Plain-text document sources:
((

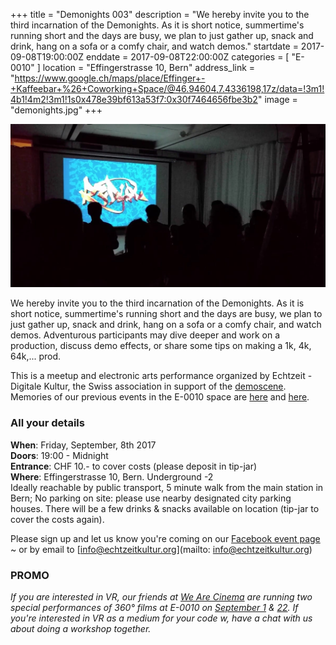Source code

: +++
title = "Demonights 003"
description = "We hereby invite you to the third incarnation of the Demonights. As it is short notice, summertime's running short and the days are busy,  we plan to just gather up, snack and drink, hang on a sofa or a comfy chair, and watch demos."
startdate = 2017-09-08T19:00:00Z
enddate = 2017-09-08T22:00:00Z
categories = [ "E-0010" ]
location = "Effingerstrasse 10, Bern"
address_link = "https://www.google.ch/maps/place/Effinger+-+Kaffeebar+%26+Coworking+Space/@46.94604,7.4336198,17z/data=!3m1!4b1!4m2!3m1!1s0x478e39bf613a53f7:0x30f7464656fbe3b2"
image = "demonights.jpg"
+++

![Demonights](demonights.jpg)

We hereby invite you to the third incarnation of the Demonights. As it is short notice, summertime's running short and the days are busy,  we plan to just gather up, snack and drink, hang on a sofa or a comfy chair, and watch demos. Adventurous participants may dive deeper and work on a production, discuss demo effects, or share some tips on making a 1k, 4k, 64k,... prod.

This is a meetup and electronic arts performance organized by Echtzeit - Digitale Kultur, the Swiss association in support of the [demoscene](https://en.wikipedia.org/wiki/Demoscene). Memories of our previous events in the E-0010 space are [here](http://showmethedemo.buenz.li/) and [here](https://www.facebook.com/demodays).

### All your details
**When**: Friday, September, 8th 2017  
**Doors**: 19:00 - Midnight  
**Entrance**: CHF 10.- to cover costs (please deposit in tip-jar)  
**Where**: Effingerstrasse 10, Bern. Underground -2  
Ideally reachable by public transport, 5 minute walk from the main station in Bern; No parking on site: please use nearby designated city parking houses.
There will be a few drinks & snacks available on location (tip-jar to cover the costs again).

Please sign up and let us know you're coming on our [Facebook event page](https://m.facebook.com/events/1882487658744186) ~ or by email to [info@echtzeitkultur.org](mailto: info@echtzeitkultur.org)

### PROMO
*If you are interested in VR, our friends at [We Are Cinema](http://wearecinema.ch/) are running two special performances of 360° films at E-0010 on [September 1](https://www.effinger.ch/events/100131/) & [22](https://www.effinger.ch/events/100132/). If you're interested in VR as a medium for your code w, have a chat with us about doing a workshop together.*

))

Each line in the entries above, starting at the line with "This is a meetup" and ending at the line with "### All your details", is to be printed exactly, and only those lines.

This is a meetup and electronic arts performance organized by Echtzeit - Digitale Kultur, the Swiss association in support of the [demoscene](https://en.wikipedia.org/wiki/Demoscene). Memories of our previous events in the E-0010 space are [here](http://showmethedemo.buenz.li/) and [here](https://www.facebook.com/demodays).

### All your details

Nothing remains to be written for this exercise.